I am always amazed to discover anything new about seltzer – and each month I am surprised. Last month my surprise regarded a seltzer museum in Hungary, perhaps the world’s only seltzer museum.
Here is some information I obtain by emailing someone who had posed these fantastic 360 degree photos of the exhibit:

Hi,
I am sending the informations and the pictures of the Soda Museum of Szeged.
The Soda Museum of Szeged
One attraction of the water tower (called Old Lady) of the Saint Stephen square in Szeged is the Water Museum placed on the ground floor in the tower. István Bánffi collected its pieces. In the permanent exhibition the audience can get to know the story of the soda, from Ányos Jedlik’s invention to novadays.
István Bánffi’s father – who was a sodamaker, either – kept the ornamental soda bottles, and he started to collect the relics in planned form approximately 15 years ago. In the exibithion, there are 1200 soda bottles and 30 kind of sodamaking machines, just the most beautiful ones. There are also commercials, plaquets, postcards and specifications of soda water making.
Panoramas:
http://www.360cities.net/search/soda-szeged
Best regards:
Illés Tibor

I later learned that this was a traveling exhibit that, after touring the country, found a home in Szeged.
Soon after a book was published based on the collection – “Soda water, a cult drink in Hungary” – which was mailed to be by it’s gracious author Imre Kiss.

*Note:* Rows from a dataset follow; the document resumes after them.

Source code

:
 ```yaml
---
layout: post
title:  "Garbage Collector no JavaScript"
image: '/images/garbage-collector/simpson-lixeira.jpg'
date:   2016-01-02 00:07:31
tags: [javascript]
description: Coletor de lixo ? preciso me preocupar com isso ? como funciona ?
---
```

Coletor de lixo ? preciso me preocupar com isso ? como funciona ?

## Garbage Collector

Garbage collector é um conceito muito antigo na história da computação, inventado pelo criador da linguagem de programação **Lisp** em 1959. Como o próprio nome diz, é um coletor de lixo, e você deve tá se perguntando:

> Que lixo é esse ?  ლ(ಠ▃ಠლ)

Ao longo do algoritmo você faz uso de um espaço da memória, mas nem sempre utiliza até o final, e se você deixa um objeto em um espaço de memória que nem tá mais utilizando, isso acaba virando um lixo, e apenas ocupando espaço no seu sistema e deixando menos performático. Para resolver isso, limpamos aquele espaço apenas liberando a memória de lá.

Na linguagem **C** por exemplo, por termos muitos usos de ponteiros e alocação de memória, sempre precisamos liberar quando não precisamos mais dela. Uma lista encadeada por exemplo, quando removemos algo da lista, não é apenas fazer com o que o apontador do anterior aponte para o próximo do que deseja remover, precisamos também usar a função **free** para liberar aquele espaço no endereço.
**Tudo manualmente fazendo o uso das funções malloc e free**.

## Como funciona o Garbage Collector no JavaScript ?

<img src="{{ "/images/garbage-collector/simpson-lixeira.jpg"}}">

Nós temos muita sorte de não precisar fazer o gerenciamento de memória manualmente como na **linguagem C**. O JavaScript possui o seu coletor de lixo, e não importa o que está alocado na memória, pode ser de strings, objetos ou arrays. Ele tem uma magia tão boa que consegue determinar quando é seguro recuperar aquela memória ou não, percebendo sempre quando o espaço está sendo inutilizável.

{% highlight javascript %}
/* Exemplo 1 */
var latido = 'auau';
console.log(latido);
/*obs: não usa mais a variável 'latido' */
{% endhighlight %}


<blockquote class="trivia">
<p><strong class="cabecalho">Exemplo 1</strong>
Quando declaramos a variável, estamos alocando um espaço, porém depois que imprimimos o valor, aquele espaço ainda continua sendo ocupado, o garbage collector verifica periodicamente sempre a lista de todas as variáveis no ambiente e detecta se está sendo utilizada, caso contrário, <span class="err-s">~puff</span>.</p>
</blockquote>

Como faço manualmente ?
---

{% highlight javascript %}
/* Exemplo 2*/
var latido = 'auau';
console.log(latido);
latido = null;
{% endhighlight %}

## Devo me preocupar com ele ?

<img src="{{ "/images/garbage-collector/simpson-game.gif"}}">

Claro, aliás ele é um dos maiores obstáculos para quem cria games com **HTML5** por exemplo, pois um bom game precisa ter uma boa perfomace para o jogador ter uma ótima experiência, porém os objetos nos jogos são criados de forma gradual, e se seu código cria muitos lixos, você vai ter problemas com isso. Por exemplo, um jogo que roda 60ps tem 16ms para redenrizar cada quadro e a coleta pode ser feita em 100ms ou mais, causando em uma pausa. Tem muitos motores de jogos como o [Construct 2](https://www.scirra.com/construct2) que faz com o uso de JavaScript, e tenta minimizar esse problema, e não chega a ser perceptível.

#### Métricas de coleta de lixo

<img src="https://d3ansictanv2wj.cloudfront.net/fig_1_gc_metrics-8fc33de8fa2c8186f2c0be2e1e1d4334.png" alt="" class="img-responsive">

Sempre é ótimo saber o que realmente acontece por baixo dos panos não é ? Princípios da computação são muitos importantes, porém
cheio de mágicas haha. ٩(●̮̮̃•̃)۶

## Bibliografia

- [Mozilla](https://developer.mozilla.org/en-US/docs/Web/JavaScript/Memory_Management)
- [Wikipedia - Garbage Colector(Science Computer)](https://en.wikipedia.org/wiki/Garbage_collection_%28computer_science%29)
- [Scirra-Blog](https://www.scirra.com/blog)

When I got home today I found waiting for me a package with this postage attached:
photo.JPG
Written in Hungarian alongside an English translation, with many photos, it is just fantastic. I am only a few pages in, but here are a few details:
“Dear Readers, when reading this book, please, think of the colleagues of ours who were purposed to supply the buyers with soda water by working hard on icy or sultry days, be it winter or summer time, who survived two works wars, economic crises, revolutions, the horrible time of nationalism and the years of socialism.”
“Soda water symbolizes sparkling life, activity and dynamic force and there, deep in our minds, it works like a volcano to erupt, and that is why we like this drink. Knowing the maxim that says ‘we get identical to what we eat,’ we come to love it easily because we ourselves want to be something like that.”